# Task instructions:
The lines from the top of the records below through the one containing "#### 1) Install" are to be transcribed exactly, and nothing else is to be added.

(Plain-text document sources)
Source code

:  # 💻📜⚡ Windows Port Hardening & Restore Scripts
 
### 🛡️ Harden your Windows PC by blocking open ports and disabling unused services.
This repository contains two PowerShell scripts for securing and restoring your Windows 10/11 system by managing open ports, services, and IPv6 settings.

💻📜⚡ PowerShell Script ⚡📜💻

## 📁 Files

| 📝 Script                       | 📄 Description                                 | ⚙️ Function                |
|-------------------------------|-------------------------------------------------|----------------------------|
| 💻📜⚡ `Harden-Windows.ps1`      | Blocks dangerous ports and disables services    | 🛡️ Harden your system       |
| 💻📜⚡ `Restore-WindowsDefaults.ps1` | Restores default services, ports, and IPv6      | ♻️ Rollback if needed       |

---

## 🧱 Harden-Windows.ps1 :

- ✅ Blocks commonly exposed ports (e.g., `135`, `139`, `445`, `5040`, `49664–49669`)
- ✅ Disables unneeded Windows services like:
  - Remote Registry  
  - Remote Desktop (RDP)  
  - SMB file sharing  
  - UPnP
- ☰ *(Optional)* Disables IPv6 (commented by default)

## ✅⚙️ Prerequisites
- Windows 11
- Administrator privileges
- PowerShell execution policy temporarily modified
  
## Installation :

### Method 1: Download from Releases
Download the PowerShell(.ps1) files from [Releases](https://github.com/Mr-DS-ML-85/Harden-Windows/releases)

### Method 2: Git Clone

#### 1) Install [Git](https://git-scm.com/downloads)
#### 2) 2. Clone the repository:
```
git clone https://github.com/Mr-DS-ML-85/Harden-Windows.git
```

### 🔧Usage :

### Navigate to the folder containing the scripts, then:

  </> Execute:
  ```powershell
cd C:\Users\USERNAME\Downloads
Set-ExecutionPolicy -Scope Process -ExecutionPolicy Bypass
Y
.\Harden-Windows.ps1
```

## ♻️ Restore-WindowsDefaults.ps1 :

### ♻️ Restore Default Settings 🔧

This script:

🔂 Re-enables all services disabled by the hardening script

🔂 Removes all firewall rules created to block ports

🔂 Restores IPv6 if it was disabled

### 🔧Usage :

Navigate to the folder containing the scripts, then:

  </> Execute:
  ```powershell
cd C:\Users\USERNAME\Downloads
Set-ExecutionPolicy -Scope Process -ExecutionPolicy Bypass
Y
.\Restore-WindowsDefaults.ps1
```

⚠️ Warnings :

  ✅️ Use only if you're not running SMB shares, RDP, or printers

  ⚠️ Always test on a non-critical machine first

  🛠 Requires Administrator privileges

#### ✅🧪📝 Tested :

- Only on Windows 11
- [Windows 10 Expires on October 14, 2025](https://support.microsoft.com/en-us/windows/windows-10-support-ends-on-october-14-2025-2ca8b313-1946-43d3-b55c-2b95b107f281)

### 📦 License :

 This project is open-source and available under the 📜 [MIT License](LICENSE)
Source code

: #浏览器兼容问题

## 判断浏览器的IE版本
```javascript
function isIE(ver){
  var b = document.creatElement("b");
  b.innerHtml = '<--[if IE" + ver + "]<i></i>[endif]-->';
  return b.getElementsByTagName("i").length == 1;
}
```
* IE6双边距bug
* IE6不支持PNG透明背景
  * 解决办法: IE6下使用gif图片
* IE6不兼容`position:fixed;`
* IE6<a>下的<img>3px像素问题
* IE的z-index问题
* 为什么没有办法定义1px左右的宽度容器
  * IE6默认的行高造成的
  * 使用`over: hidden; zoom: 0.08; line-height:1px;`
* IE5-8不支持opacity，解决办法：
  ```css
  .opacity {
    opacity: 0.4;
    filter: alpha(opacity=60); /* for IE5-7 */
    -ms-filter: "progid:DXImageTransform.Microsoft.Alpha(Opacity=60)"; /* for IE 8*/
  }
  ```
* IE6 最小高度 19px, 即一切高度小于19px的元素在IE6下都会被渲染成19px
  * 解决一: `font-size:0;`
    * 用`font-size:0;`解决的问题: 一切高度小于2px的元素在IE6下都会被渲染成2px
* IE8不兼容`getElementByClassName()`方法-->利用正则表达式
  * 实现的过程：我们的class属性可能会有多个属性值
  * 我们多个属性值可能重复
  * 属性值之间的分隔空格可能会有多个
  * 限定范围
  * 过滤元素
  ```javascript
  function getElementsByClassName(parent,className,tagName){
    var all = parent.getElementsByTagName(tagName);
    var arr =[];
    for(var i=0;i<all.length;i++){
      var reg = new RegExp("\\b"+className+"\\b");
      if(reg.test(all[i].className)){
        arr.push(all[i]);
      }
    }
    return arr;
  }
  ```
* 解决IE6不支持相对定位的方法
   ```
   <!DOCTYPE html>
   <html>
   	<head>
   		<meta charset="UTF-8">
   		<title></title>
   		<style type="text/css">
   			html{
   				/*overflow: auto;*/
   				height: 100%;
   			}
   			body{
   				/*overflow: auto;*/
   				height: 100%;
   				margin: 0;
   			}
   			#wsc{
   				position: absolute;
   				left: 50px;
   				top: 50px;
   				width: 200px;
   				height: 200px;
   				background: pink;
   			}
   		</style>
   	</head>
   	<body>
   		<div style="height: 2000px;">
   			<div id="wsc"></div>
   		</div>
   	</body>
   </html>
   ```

# Exercise result:
Source code

:  # 💻📜⚡ Windows Port Hardening & Restore Scripts
 
### 🛡️ Harden your Windows PC by blocking open ports and disabling unused services.
This repository contains two PowerShell scripts for securing and restoring your Windows 10/11 system by managing open ports, services, and IPv6 settings.

💻📜⚡ PowerShell Script ⚡📜💻

## 📁 Files

| 📝 Script                       | 📄 Description                                 | ⚙️ Function                |
|-------------------------------|-------------------------------------------------|----------------------------|
| 💻📜⚡ `Harden-Windows.ps1`      | Blocks dangerous ports and disables services    | 🛡️ Harden your system       |
| 💻📜⚡ `Restore-WindowsDefaults.ps1` | Restores default services, ports, and IPv6      | ♻️ Rollback if needed       |

---

## 🧱 Harden-Windows.ps1 :

- ✅ Blocks commonly exposed ports (e.g., `135`, `139`, `445`, `5040`, `49664–49669`)
- ✅ Disables unneeded Windows services like:
  - Remote Registry  
  - Remote Desktop (RDP)  
  - SMB file sharing  
  - UPnP
- ☰ *(Optional)* Disables IPv6 (commented by default)

## ✅⚙️ Prerequisites
- Windows 11
- Administrator privileges
- PowerShell execution policy temporarily modified
  
## Installation :

### Method 1: Download from Releases
Download the PowerShell(.ps1) files from [Releases](https://github.com/Mr-DS-ML-85/Harden-Windows/releases)

### Method 2: Git Clone

#### 1) Install [Git](https://git-scm.com/downloads)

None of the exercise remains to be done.